The Ridge Wallet LLC
- Trade name: Ridge
- Company type: Private
- Founded: 2013; 13 years ago Los Angeles, California
- Founder: Paul Kane; Daniel Kane;
- Headquarters: Santa Monica, California
- Key people: Sean Frank (CEO); Connor MacDonald (CMO); Marques Brownlee (board member);
- Products: Wallets, men's rings, backpacks, luggage, everyday carry accessories
- Website: ridge.com

= Ridge (company) =

American wallet manufacturer

Ridge (previously The Ridge) is a wallet and accessories manufacturer. Ridge was founded in 2013 by father and son Daniel and Paul Kane. The company initially relied on crowdfunding campaigns to finance the manufacturing of its products. The company's wallet patent has been the subject of litigation, which began in 2020.

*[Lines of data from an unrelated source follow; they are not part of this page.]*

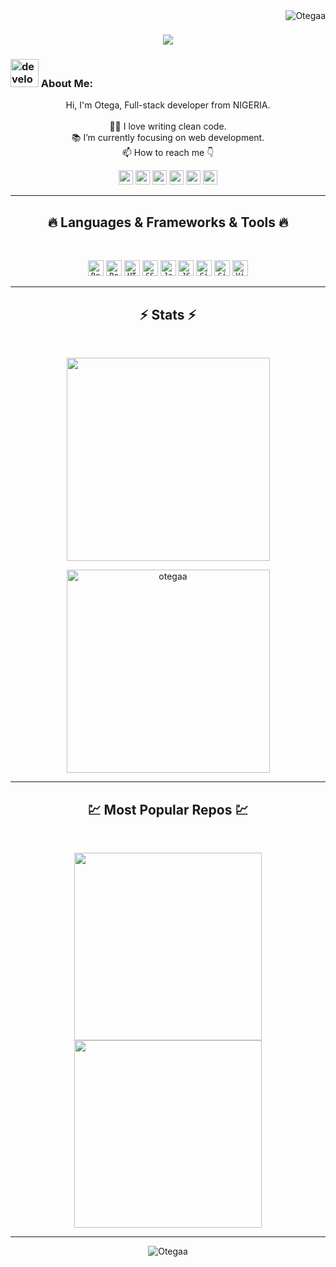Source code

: <img align="right" src="https://visitor-badge.laobi.icu/badge?page_id=Otegaa/Otegaa" alt="Otegaa">    
<!-- [![Typing SVG](https://readme-typing-svg.herokuapp.com?center=true&lines=This+is+HalemoGPA;Nice+to+meet+you+%F0%9F%91%8B)](https://git.io/typing-svg)       -->

<h1 align="center">
  <a href="https://git.io/typing-svg">
    <img src="https://readme-typing-svg.herokuapp.com/?lines=This+is+Otega;Welcome+to+my+page+%F0%9F%91%8B&center=true&size=30">
  </a>
</h1>
   
###  <img src="/images/Developer.gif" alt="developer gif"  height="45px">  About Me:
<p align="center">
  Hi, I'm Otega, Full-stack developer from NIGERIA.
  <br>
  <br>
  👩‍💻  I love writing clean code.
  <br>
  📚  I’m currently focusing on web development.
  <br>
  📫 How to reach me 👇
</p>
<p align="center"> <a href="https://www.linkedin.com/in/blessing-ekiugbo/"><img src="https://img.shields.io/badge/linkedin-%230077B5.svg?&style=for-the-badge&logo=linkedin&logoColor=white" height=23></a> <a href="mailto:ekiugbotega@gmail.com"><img src="https://img.shields.io/badge/Gmail-D14836?style=for-the-badge&logo=gmail&logoColor=white" height=23></a> <a href="http://wa.me//2348169906762"><img src="https://img.shields.io/badge/WhatsApp-25D366?style=for-the-badge&logo=whatsapp&logoColor=white" height=23></a> <a href="https://www.facebook.com/blessing.ekiugbo"><img src="https://img.shields.io/badge/Facebook-1877F2?style=for-the-badge&logo=facebook&logoColor=white" height=23></a> <a href="https://github.com/Otegaa"><img src="https://img.shields.io/badge/GitHub-100000?style=for-the-badge&logo=github&logoColor=white" height=23></a> <a href="https://t.me/O_tegaaa"><img src="https://img.shields.io/badge/Telegram-2CA5E0?style=for-the-badge&logo=telegram&logoColor=white" height=23></a></p>
<hr>
<h2 align="center">🔥 Languages & Frameworks & Tools 🔥</h2><br>
<p align="center">
<!--   <code><img title="C" height="25" src="images/c.svg"></code> -->
<!--  <code><img title="C++" height="25" src="images/cpp.svg"></code> -->
   <code><img title="React" height="25" src="images/react-original.svg"></code> 
  <code><img title="Problem Solving" height="25" src="images/problemSolving.png"></code>
<!--   <code><img title="C#" height="25" src="images/cSharp.svg"></code> -->
  <code><img title="HTML5" height="25" src="images/html5.svg"></code>
  <code><img title="CSS" height="25" src="images/css.svg"></code>
  <code><img title="Javascript" height="25" src="images/javascript.svg"></code>
  <code><img title="JSON" height="25" src="images/json.svg"></code>
  <code><img title="Git" height="25" src="images/git-original.svg"></code>
  <code><img title="GitHub" height="25" src="images/github.svg"></code>
  <code><img title="Visual Studio Code" height="25" src="images/vscode.png"></code>
</p>
<hr>

<h2 align="center">⚡ Stats ⚡</h2>
<br>



<p align="center">
<a href="https://github.com/Otegaa">
      <img width=325  src="https://github-readme-stats.vercel.app/api/top-langs/?username=Otegaa&hide=c%23,powershell,Mathematica,Ruby,Objective-C,Objective-C%2b%2b,Cuda&title_color=61dafb&text_color=ffffff&icon_color=61dafb&bg_color=20232a&langs_count=8&layout=compact&border_color=61dafb&hide_border=true" />

 </a>
</p>

<p align="center">
 <a href="https://github.com/Otegaa">
  <img width=325 align="center" src="https://github-readme-stats.vercel.app/api?username=otegaa&hide=c%23,powershell,Mathematica,Ruby,Objective-C,Objective-C%2b%2b,Cuda&title_color=61dafb&text_color=ffffff&icon_color=61dafb&bg_color=20232a&langs_count=8&layout=compact&border_color=61dafb&hide_border=true" alt="otegaa" />
  </a>
</p>

<hr>
<h2 align="center">💹 Most Popular Repos 💹</h2>
<br>
<p align="center">
<a href="[https://github.com/Otegaa/IWES-Conference-2023/](https://github.com/Otegaa/IWES-Conference-2023)">
  <img width=300 align="center" src="https://github-readme-stats.vercel.app/api/pin/?username=Otegaa&repo=IWES-Conference-2023&title_color=ffffff&text_color=c9cacc&icon_color=2bbc8a&bg_color=1d1f21" />
</a>   
  
<a href="[https://github.com/Otegaa/setup-and-mobile-first](https://github.com/Otegaa/setup-and-mobile-first)">
  <img width=300 align="center" src="https://github-readme-stats.vercel.app/api/pin/?username=Otegaa&repo=setup-and-mobile-first&title_color=ffffff&text_color=c9cacc&icon_color=2bbc8a&bg_color=1d1f21" />
</a>    

</p>

<hr>


<p  align="center">
<img src="https://visitor-badge.laobi.icu/badge?page_id=Otegaa/Otegaa" alt="Otegaa"/>       
</p>










<!---
Otegaa/Otegaa is a ✨ special ✨ repository because its `README.md` (this file) appears on your GitHub profile.
You can click the Preview link to take a look at your changes.
--->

Ridge was established in 2013 by Daniel and Paul Kane, who launched a Kickstarter campaign for Ridge Wallet as their flagship product. The campaign gained significant popularity and met its initial funding goal. The company has since expanded its product line to include rings, backpacks, and other accessories, along with new versions of its original wallet.

== Products ==
The company's primary product is a minimalist wallet made from materials such as aluminum, titanium, and carbon fiber. It features technology to prevent electronic pickpocketing and RFID skimming. Ridge Wallet has consistently been featured in the best of lists. The company also sells bags, phone cases, and knives. In 2021, the company introduced customization options to its products and, in 2023, began selling luggage. In 2024 they started selling men's rings.

== Litigation ==
Ridge is currently the plaintiff in three separate district court patent litigations and one patent and trade dress litigation in the International Trade Commission. Ridge accuses defendant Mosaic Brands, Inc. (doing business as Storus) of patent infringement in the District Court for the Central District of California. The lawsuit is the result of Ridge's counterclaim of patent infringement in a litigation originally brought by Mosaic. While Mosaic's suit was dismissed with prejudice, Ridge's suit continues following a successful reversal of a prior invalidity finding by the Federal Circuit. Ridge has also accused Mountain Voyage Company in the District Court of Colorado and Bemmo, Inc. in the Eastern District of New York of infringing its patent. In addition, Ridge sued several defendants for infringing on its patent and Ridge's trade dress in the International Trade Commission.